Retna Ginarti S. Noer. (Instagram/@ginasnoer)
Retna Ginarti S. Noer. (Instagram/@ginasnoer)
KOMENTAR

RETNA Ginarti S. Noer, atau yang lebih dikenal dengan Gina S. Noer, adalah salah satu nama yang diperhitungkan dalam dunia perfilman Indonesia. Lahir di Balikpapan pada 24 Agustus 1985, Gina telah menorehkan jejak panjang sebagai penulis skenario, sutradara, dan penggerak cerita-cerita perempuan di layar lebar.

Kariernya bermula dari dunia penulisan skenario. Di tahun 2004, ia mencuri perhatian lewat karyanya Ladies Room, sebuah film pendek yang berhasil memenangkan Close Up Movie Competition. Sejak saat itu, Gina tidak berhenti menulis dan mengasah kemampuan bercerita melalui berbagai medium film.

Lulusan SMAN 61 Jakarta ini kemudian melanjutkan pendidikan di Universitas Indonesia, mengambil jurusan Broadcasting dalam program D3. Dunia kampus dan lingkungan kreatif menjadi pijakan awal baginya untuk menyelami industri perfilman secara profesional.

Langkah profesional pertamanya di dunia film dimulai pada tahun 2006, saat ia dipercaya menulis skenario untuk film independen Foto, Kotak dan Jendela, disutradarai oleh Angga Dwimas Sasongko.
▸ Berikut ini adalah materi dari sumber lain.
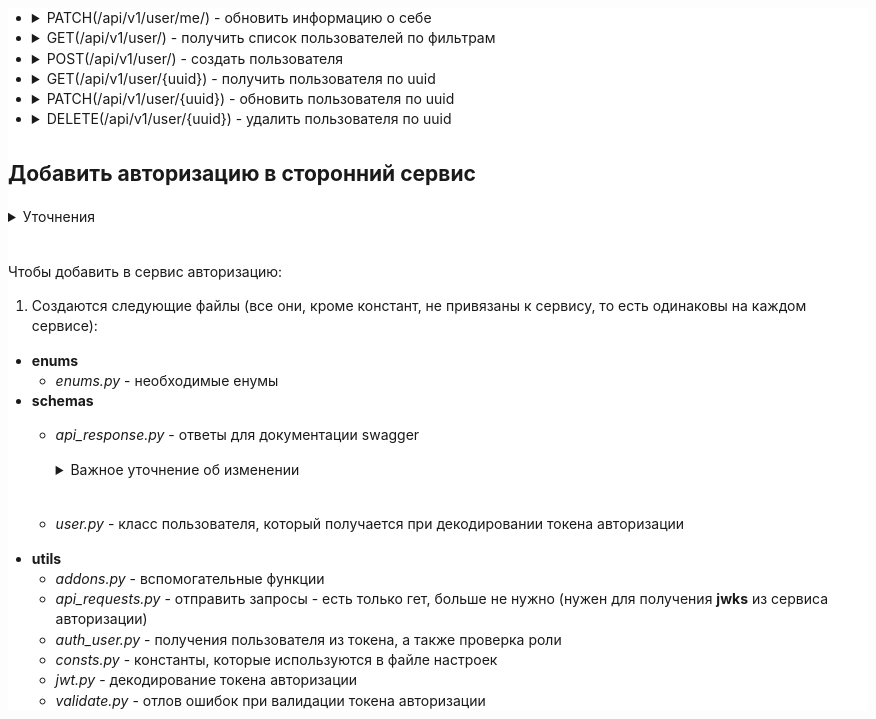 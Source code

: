 * <details><summary> PATCH(/api/v1/user/me/) - обновить информацию о себе </summary></details>

* <details><summary> GET(/api/v1/user/) - получить список пользователей по фильтрам </summary></details>

* <details><summary> POST(/api/v1/user/) - создать пользователя </summary></details>

* <details><summary> GET(/api/v1/user/{uuid}) - получить пользователя по uuid </summary></details>

* <details><summary> PATCH(/api/v1/user/{uuid}) - обновить пользователя по uuid </summary></details>

* <details><summary> DELETE(/api/v1/user/{uuid}) - удалить пользователя по uuid </summary></details>


## Добавить авторизацию в сторонний сервис

<details><summary> Уточнения </summary></details>
<br/>

Чтобы добавить в сервис авторизацию:

1. Создаются следующие файлы (все они, кроме констант, не привязаны к сервису, то есть одинаковы на каждом сервисе):
  * **enums**
    * *enums.py* - необходимые енумы
  * **schemas**
    * *api_response.py* - ответы для документации swagger
      <details>
      <summary> Важное уточнение об изменении </summary>

      > УТОЧНЕНИЕ: данный файл подменяет файл *enums/responses.py* единым классом **ApiResponses** ответов документации.
      > Нужен для упрощения кода, путем замены енумов на один общий класс, которму передается имя домена из енума
      > **DomainEnum** из файла *enums/enums.py*. 
      > 
      > Если нет желания использовать данный класс, то можно в 
      > существующее решение добавить следующие ответы:
      > * *not_authorized* (использовать готовый класс ответа **NotAuthorizedResponse**)
      > * *forbidden* (использовать готовый класс ответа **ForbiddenResponse**)
      >
      > Далее будет описываться с учетом класса **ApiResponses**, но глобально это ни на что не повлияет

      </details>
      <br/>

    * *user.py* - класс пользователя, который получается при декодировании токена авторизации
  * **utils**
    * *addons.py* - вспомогательные функции
    * *api_requests.py* - отправить запросы - есть только гет, больше не нужно (нужен для получения **jwks** из сервиса авторизации)
    * *auth_user.py* - получения пользователя из токена, а также проверка роли
    * *consts.py* - константы, которые используются в файле настроек
    * *jwt.py* - декодирование токена авторизации
    * *validate.py* - отлов ошибок при валидации токена авторизации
Pengalaman tersebut menjadi fondasi awal Gina dalam memahami ritme dan tantangan dunia film layar lebar.

Namanya mulai dikenal luas saat ia bersama sang suami, Salman Aristo, menulis skenario film box office Ayat-Ayat Cinta pada tahun 2008. Film yang meraih lebih dari 3,5 juta penonton itu membawa Gina masuk ke dalam arus utama perfilman nasional.

Tak berhenti di sana, ia kembali menunjukkan kemampuannya dalam film Perempuan Berkalung Sorban (2009), yang masuk dalam nominasi Adaptasi Terbaik di Festival Film Indonesia (FFI), meski menuai kontroversi karena mengangkat isu perempuan dalam lingkungan pesantren.

Karya-karya Gina dikenal tidak hanya kuat dalam narasi, tetapi juga berani menyuarakan isu-isu sosial. Di tahun 2010, ia kembali bersinar lewat film Hari Untuk Amanda, yang membawanya kembali masuk nominasi Skenario Terbaik bersama suaminya. Puncaknya, pada FFI 2013, ia menyabet penghargaan Penulis Skenario Terbaik bersama Ifan Adriansyah Ismail lewat film Habibie & Ainun — film biopik yang sukses besar dengan lebih dari 4 juta penonton.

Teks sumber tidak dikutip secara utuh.